靶向调节肿瘤细胞能量代谢，开发具有选择性的抗肿瘤药物，是当前极具潜力的癌症治疗策略之一。有氧糖酵解和增强的脂肪酸合成是肿瘤细胞的重要代谢特征，它们促进肿瘤细胞的增殖、转移和免疫逃避，并赋予肿瘤细胞耐药特性。我们前期研究发现FV-429能够抑制AKT磷酸化、抑制有氧糖酵解而发挥抗肿瘤作用。进一步研究表明，FV-429还可以通过下调HIF-1α增强肿瘤细胞的化疗敏感性，且对正常组织及细胞毒性小。本项目基于肿瘤细胞异常代谢调控找寻FV-429增强化疗敏感性的关键分子事件，探讨AKT/mTOR/HIF-1α通路对FV-429调控糖酵解、脂肪酸合成及β氧化的干预作用，阐明FV-429增强肿瘤化疗敏感性的机制。本项目为FV-429多方面调控肿瘤细胞代谢网络的研究提供了新的思路，为将来临床肿瘤治疗过程中提供具有潜力的肿瘤耐药逆转剂奠定了前期药物研发基础。

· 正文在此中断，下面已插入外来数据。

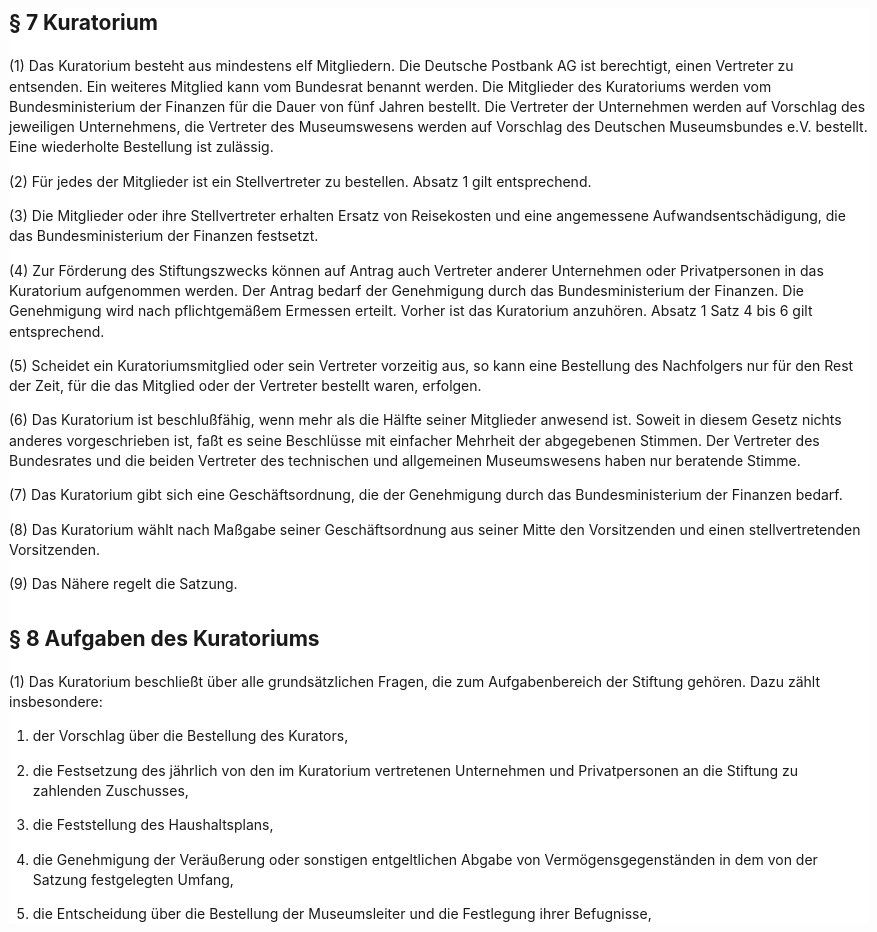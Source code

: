 
## § 7 Kuratorium

(1) Das Kuratorium besteht aus mindestens elf Mitgliedern. Die Deutsche Postbank AG ist berechtigt, einen Vertreter zu entsenden. Ein weiteres Mitglied kann vom Bundesrat benannt werden. Die Mitglieder des Kuratoriums werden vom Bundesministerium der Finanzen für die Dauer von fünf Jahren bestellt. Die Vertreter der Unternehmen werden auf Vorschlag des jeweiligen Unternehmens, die Vertreter des Museumswesens werden auf Vorschlag des Deutschen Museumsbundes e.V. bestellt. Eine wiederholte Bestellung ist zulässig.

(2) Für jedes der Mitglieder ist ein Stellvertreter zu bestellen. Absatz 1 gilt entsprechend.

(3) Die Mitglieder oder ihre Stellvertreter erhalten Ersatz von Reisekosten und eine angemessene Aufwandsentschädigung, die das Bundesministerium der Finanzen festsetzt.

(4) Zur Förderung des Stiftungszwecks können auf Antrag auch Vertreter anderer Unternehmen oder Privatpersonen in das Kuratorium aufgenommen werden. Der Antrag bedarf der Genehmigung durch das Bundesministerium der Finanzen. Die Genehmigung wird nach pflichtgemäßem Ermessen erteilt. Vorher ist das Kuratorium anzuhören. Absatz 1 Satz 4 bis 6 gilt entsprechend.

(5) Scheidet ein Kuratoriumsmitglied oder sein Vertreter vorzeitig aus, so kann eine Bestellung des Nachfolgers nur für den Rest der Zeit, für die das Mitglied oder der Vertreter bestellt waren, erfolgen.

(6) Das Kuratorium ist beschlußfähig, wenn mehr als die Hälfte seiner Mitglieder anwesend ist. Soweit in diesem Gesetz nichts anderes vorgeschrieben ist, faßt es seine Beschlüsse mit einfacher Mehrheit der abgegebenen Stimmen. Der Vertreter des Bundesrates und die beiden Vertreter des technischen und allgemeinen Museumswesens haben nur beratende Stimme.

(7) Das Kuratorium gibt sich eine Geschäftsordnung, die der Genehmigung durch das Bundesministerium der Finanzen bedarf.

(8) Das Kuratorium wählt nach Maßgabe seiner Geschäftsordnung aus seiner Mitte den Vorsitzenden und einen stellvertretenden Vorsitzenden.

(9) Das Nähere regelt die Satzung.


## § 8 Aufgaben des Kuratoriums

(1) Das Kuratorium beschließt über alle grundsätzlichen Fragen, die zum Aufgabenbereich der Stiftung gehören. Dazu zählt insbesondere:

1.  der Vorschlag über die Bestellung des Kurators,


2.  die Festsetzung des jährlich von den im Kuratorium vertretenen Unternehmen und Privatpersonen an die Stiftung zu zahlenden Zuschusses,


3.  die Feststellung des Haushaltsplans,


4.  die Genehmigung der Veräußerung oder sonstigen entgeltlichen Abgabe von Vermögensgegenständen in dem von der Satzung festgelegten Umfang,


5.  die Entscheidung über die Bestellung der Museumsleiter und die Festlegung ihrer Befugnisse,
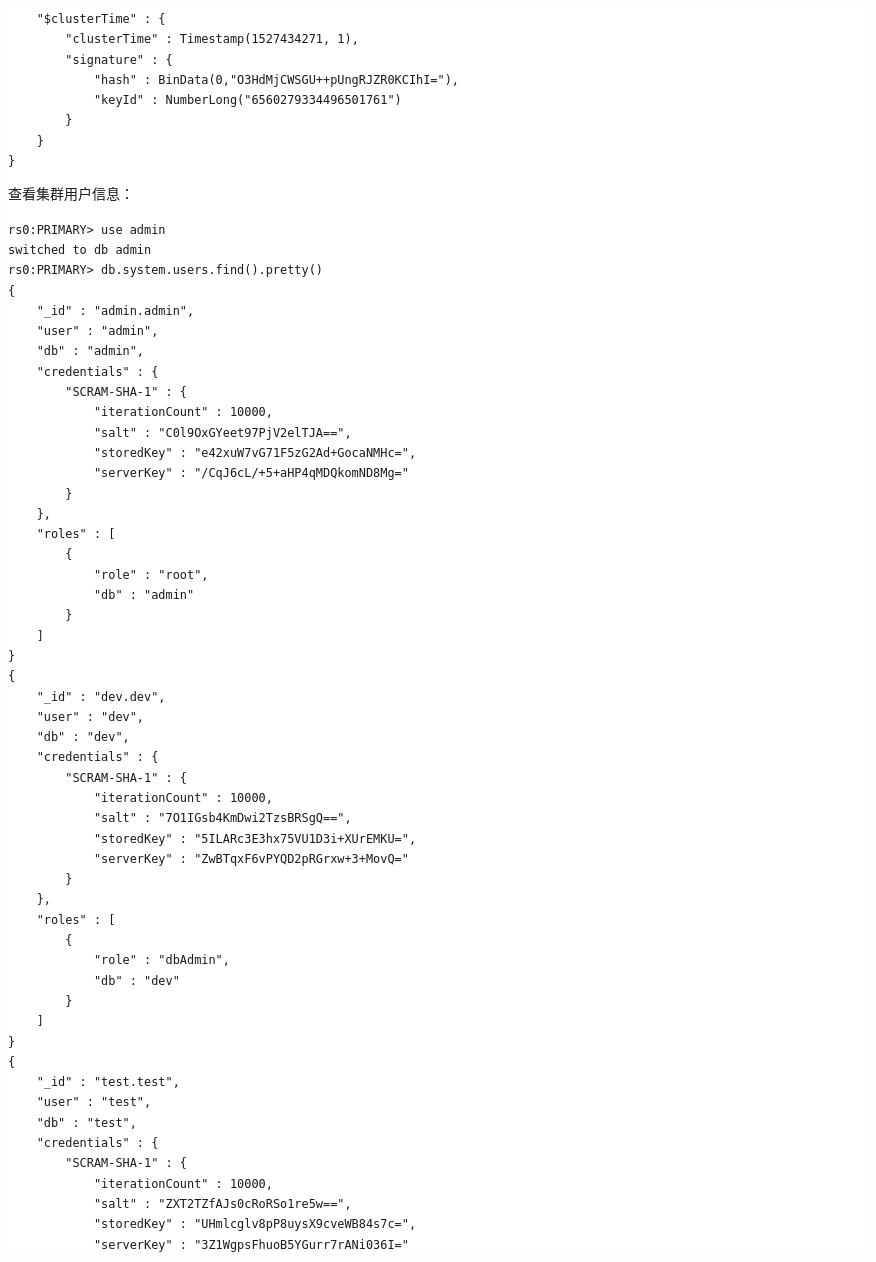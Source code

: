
 ```
	"$clusterTime" : {
		"clusterTime" : Timestamp(1527434271, 1),
		"signature" : {
			"hash" : BinData(0,"O3HdMjCWSGU++pUngRJZR0KCIhI="),
			"keyId" : NumberLong("6560279334496501761")
		}
	}
}
```

查看集群用户信息：

```
rs0:PRIMARY> use admin
switched to db admin
rs0:PRIMARY> db.system.users.find().pretty()
{
	"_id" : "admin.admin",
	"user" : "admin",
	"db" : "admin",
	"credentials" : {
		"SCRAM-SHA-1" : {
			"iterationCount" : 10000,
			"salt" : "C0l9OxGYeet97PjV2elTJA==",
			"storedKey" : "e42xuW7vG71F5zG2Ad+GocaNMHc=",
			"serverKey" : "/CqJ6cL/+5+aHP4qMDQkomND8Mg="
		}
	},
	"roles" : [
		{
			"role" : "root",
			"db" : "admin"
		}
	]
}
{
	"_id" : "dev.dev",
	"user" : "dev",
	"db" : "dev",
	"credentials" : {
		"SCRAM-SHA-1" : {
			"iterationCount" : 10000,
			"salt" : "7O1IGsb4KmDwi2TzsBRSgQ==",
			"storedKey" : "5ILARc3E3hx75VU1D3i+XUrEMKU=",
			"serverKey" : "ZwBTqxF6vPYQD2pRGrxw+3+MovQ="
		}
	},
	"roles" : [
		{
			"role" : "dbAdmin",
			"db" : "dev"
		}
	]
}
{
	"_id" : "test.test",
	"user" : "test",
	"db" : "test",
	"credentials" : {
		"SCRAM-SHA-1" : {
			"iterationCount" : 10000,
			"salt" : "ZXT2TZfAJs0cRoRSo1re5w==",
			"storedKey" : "UHmlcglv8pP8uysX9cveWB84s7c=",
			"serverKey" : "3Z1WgpsFhuoB5YGurr7rANi036I="
```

Currently, targeting energy metabolism in cancer cells to develop novel anticancer drugs with selectivity is one of most potential strategies for cancer therapy. Aerobic glycolysis and increased fatty acid synthesis are important metabolic characteristics in cancer cells. They promote the proliferation, metastasis and immune escape in tumor cells, renders tumor cells capable of drug resistance. We previously reported that FV-429 can inhibit the phosphorylation of AKT, inhibit aerobic glycolysis and perform a function for preventing tumors. Further investigation found that FV-429 reverses the resistance by suppressing the HIF-1α and has low toxicity. This project is aims to looking for candidate targets of FV-429 enhancing chemotherapy sensitivity based on energy metabolism, demonstrate the intervention mechanisms of AKT/mTOR/HIF-1α pathway on glycolysis, fatty acid synthesis and fatty acid β-oxidation by FV-429. We will further elucidate the influences of energy metabolism on cell proliferation and cell cycle of cancer cells upon FV-429. On this basis, we will establish CDX and PDX transplantation tumor model in nude mice, then verify the enhancement of FV-429 on the antitumor effect of chemotherapeutic drugs in vivo by AKT/mTOR/HIF-1α pathway. This project will provide new insight for the cancer therapies targeting cancer mechanism networks of FV-429. These results provide the basis for the research of FV-429 to be a novel MDR modulator in clinical cancer therapy in future.